-- Extracted data follows --

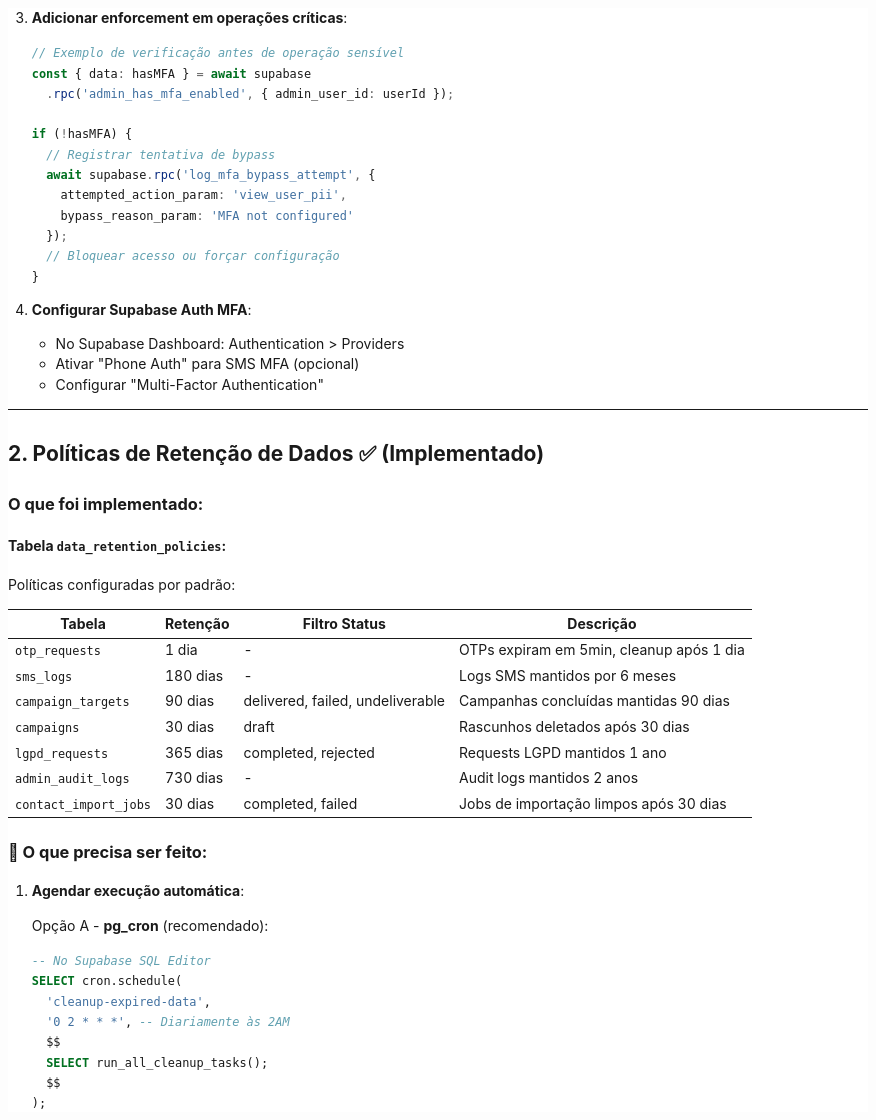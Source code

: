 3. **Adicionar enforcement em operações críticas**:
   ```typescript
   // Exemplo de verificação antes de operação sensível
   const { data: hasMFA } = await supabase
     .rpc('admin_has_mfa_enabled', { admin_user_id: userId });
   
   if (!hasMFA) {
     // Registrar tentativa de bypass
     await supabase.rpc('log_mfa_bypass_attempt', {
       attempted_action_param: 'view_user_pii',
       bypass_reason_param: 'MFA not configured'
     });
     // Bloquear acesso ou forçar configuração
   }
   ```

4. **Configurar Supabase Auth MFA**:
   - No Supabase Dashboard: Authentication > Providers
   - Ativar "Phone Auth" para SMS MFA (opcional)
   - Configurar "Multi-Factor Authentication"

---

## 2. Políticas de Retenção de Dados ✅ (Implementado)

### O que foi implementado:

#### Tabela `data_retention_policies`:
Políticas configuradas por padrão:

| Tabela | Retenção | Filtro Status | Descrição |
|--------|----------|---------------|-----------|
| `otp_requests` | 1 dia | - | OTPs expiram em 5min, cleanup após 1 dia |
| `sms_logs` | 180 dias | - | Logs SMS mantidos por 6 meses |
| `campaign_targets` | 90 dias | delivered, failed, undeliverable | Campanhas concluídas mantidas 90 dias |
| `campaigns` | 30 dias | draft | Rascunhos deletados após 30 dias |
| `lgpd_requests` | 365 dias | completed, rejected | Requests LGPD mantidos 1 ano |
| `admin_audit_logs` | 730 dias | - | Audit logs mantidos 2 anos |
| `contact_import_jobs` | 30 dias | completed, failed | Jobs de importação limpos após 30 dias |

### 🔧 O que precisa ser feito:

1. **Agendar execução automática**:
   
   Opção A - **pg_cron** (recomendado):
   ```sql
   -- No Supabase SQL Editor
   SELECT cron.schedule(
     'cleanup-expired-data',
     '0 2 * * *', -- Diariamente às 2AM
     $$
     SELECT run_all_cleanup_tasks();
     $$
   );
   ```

-- Extracted data concluded --

* Task details: Filter the data above by the word "completed" and copy every line that matches.

* Reply to the task:
| `lgpd_requests` | 365 dias | completed, rejected | Requests LGPD mantidos 1 ano |
| `contact_import_jobs` | 30 dias | completed, failed | Jobs de importação limpos após 30 dias |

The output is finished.